Data records
↓
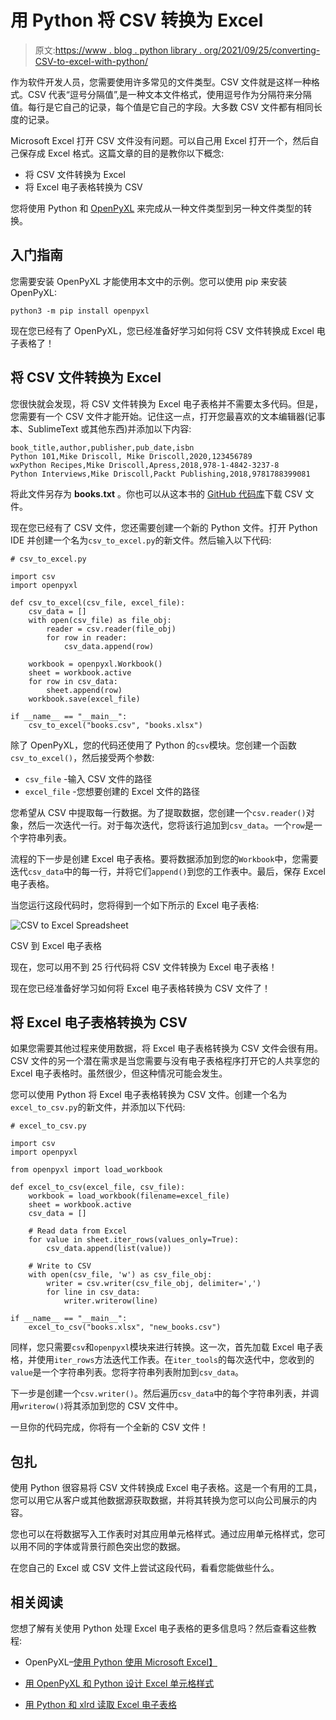 # 用 Python 将 CSV 转换为 Excel

> 原文:[https://www . blog . python library . org/2021/09/25/converting-CSV-to-excel-with-python/](https://www.blog.pythonlibrary.org/2021/09/25/converting-csv-to-excel-with-python/)

作为软件开发人员，您需要使用许多常见的文件类型。CSV 文件就是这样一种格式。CSV 代表“逗号分隔值”,是一种文本文件格式，使用逗号作为分隔符来分隔值。每行是它自己的记录，每个值是它自己的字段。大多数 CSV 文件都有相同长度的记录。

Microsoft Excel 打开 CSV 文件没有问题。可以自己用 Excel 打开一个，然后自己保存成 Excel 格式。这篇文章的目的是教你以下概念:

*   将 CSV 文件转换为 Excel
*   将 Excel 电子表格转换为 CSV

您将使用 Python 和 [OpenPyXL](https://openpyxl.readthedocs.io/en/stable/) 来完成从一种文件类型到另一种文件类型的转换。

## 入门指南

您需要安装 OpenPyXL 才能使用本文中的示例。您可以使用 pip 来安装 OpenPyXL:

```
python3 -m pip install openpyxl
```

现在您已经有了 OpenPyXL，您已经准备好学习如何将 CSV 文件转换成 Excel 电子表格了！

## 将 CSV 文件转换为 Excel

您很快就会发现，将 CSV 文件转换为 Excel 电子表格并不需要太多代码。但是，您需要有一个 CSV 文件才能开始。记住这一点，打开您最喜欢的文本编辑器(记事本、SublimeText 或其他东西)并添加以下内容:

```
book_title,author,publisher,pub_date,isbn
Python 101,Mike Driscoll, Mike Driscoll,2020,123456789
wxPython Recipes,Mike Driscoll,Apress,2018,978-1-4842-3237-8
Python Interviews,Mike Driscoll,Packt Publishing,2018,9781788399081

```

将此文件另存为 **books.txt** 。你也可以从这本书的 [GitHub 代码库](https://github.com/driscollis/automating_excel_with_python)下载 CSV 文件。

现在您已经有了 CSV 文件，您还需要创建一个新的 Python 文件。打开 Python IDE 并创建一个名为`csv_to_excel.py`的新文件。然后输入以下代码:

```
# csv_to_excel.py

import csv
import openpyxl

def csv_to_excel(csv_file, excel_file):
    csv_data = []
    with open(csv_file) as file_obj:
        reader = csv.reader(file_obj)
        for row in reader:
            csv_data.append(row)

    workbook = openpyxl.Workbook()
    sheet = workbook.active
    for row in csv_data:
        sheet.append(row)
    workbook.save(excel_file)

if __name__ == "__main__":
    csv_to_excel("books.csv", "books.xlsx")

```

除了 OpenPyXL，您的代码还使用了 Python 的`csv`模块。您创建一个函数`csv_to_excel()`，然后接受两个参数:

*   `csv_file` -输入 CSV 文件的路径
*   `excel_file` -您想要创建的 Excel 文件的路径

您希望从 CSV 中提取每一行数据。为了提取数据，您创建一个`csv.reader()`对象，然后一次迭代一行。对于每次迭代，您将该行追加到`csv_data`。一个`row`是一个字符串列表。

流程的下一步是创建 Excel 电子表格。要将数据添加到您的`Workbook`中，您需要迭代`csv_data`中的每一行，并将它们`append()`到您的工作表中。最后，保存 Excel 电子表格。

当您运行这段代码时，您将得到一个如下所示的 Excel 电子表格:

![CSV to Excel Spreadsheet](../Images/0a5c26885a4d2d7a724a8a6b1cfbdb26.png)

CSV 到 Excel 电子表格

现在，您可以用不到 25 行代码将 CSV 文件转换为 Excel 电子表格！

现在您已经准备好学习如何将 Excel 电子表格转换为 CSV 文件了！

## 将 Excel 电子表格转换为 CSV

如果您需要其他过程来使用数据，将 Excel 电子表格转换为 CSV 文件会很有用。CSV 文件的另一个潜在需求是当您需要与没有电子表格程序打开它的人共享您的 Excel 电子表格时。虽然很少，但这种情况可能会发生。

您可以使用 Python 将 Excel 电子表格转换为 CSV 文件。创建一个名为`excel_to_csv.py`的新文件，并添加以下代码:

```
# excel_to_csv.py

import csv
import openpyxl

from openpyxl import load_workbook

def excel_to_csv(excel_file, csv_file):
    workbook = load_workbook(filename=excel_file)
    sheet = workbook.active
    csv_data = []

    # Read data from Excel
    for value in sheet.iter_rows(values_only=True):
        csv_data.append(list(value))

    # Write to CSV
    with open(csv_file, 'w') as csv_file_obj:
        writer = csv.writer(csv_file_obj, delimiter=',')
        for line in csv_data:
            writer.writerow(line)

if __name__ == "__main__":
    excel_to_csv("books.xlsx", "new_books.csv")

```

同样，您只需要`csv`和`openpyxl`模块来进行转换。这一次，首先加载 Excel 电子表格，并使用`iter_rows`方法迭代工作表。在`iter_tools`的每次迭代中，您收到的`value`是一个字符串列表。您将字符串列表附加到`csv_data`。

下一步是创建一个`csv.writer()`。然后遍历`csv_data`中的每个字符串列表，并调用`writerow()`将其添加到您的 CSV 文件中。

一旦你的代码完成，你将有一个全新的 CSV 文件！

## 包扎

使用 Python 很容易将 CSV 文件转换成 Excel 电子表格。这是一个有用的工具，您可以用它从客户或其他数据源获取数据，并将其转换为您可以向公司展示的内容。

您也可以在将数据写入工作表时对其应用单元格样式。通过应用单元格样式，您可以用不同的字体或背景行颜色突出您的数据。

在您自己的 Excel 或 CSV 文件上尝试这段代码，看看您能做些什么。

## 相关阅读

您想了解有关使用 Python 处理 Excel 电子表格的更多信息吗？然后查看这些教程:

*   OpenPyXL–[使用 Python 使用 Microsoft Excel】](https://www.blog.pythonlibrary.org/2020/11/03/openpyxl-working-with-microsoft-excel-using-python/)

*   [用 OpenPyXL 和 Python 设计 Excel 单元格样式](https://www.blog.pythonlibrary.org/2021/08/11/styling-excel-cells-with-openpyxl-and-python/)
*   [用 Python 和 xlrd 读取 Excel 电子表格](https://www.blog.pythonlibrary.org/2014/04/30/reading-excel-spreadsheets-with-python-and-xlrd/)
↑
Task to carry out
What is needed is each line from the records with the word "文件转换为" in it.

Answer area
*   将 CSV 文件转换为 Excel
## 将 CSV 文件转换为 Excel
您很快就会发现，将 CSV 文件转换为 Excel 电子表格并不需要太多代码。但是，您需要有一个 CSV 文件才能开始。记住这一点，打开您最喜欢的文本编辑器(记事本、SublimeText 或其他东西)并添加以下内容:
现在，您可以用不到 25 行代码将 CSV 文件转换为 Excel 电子表格！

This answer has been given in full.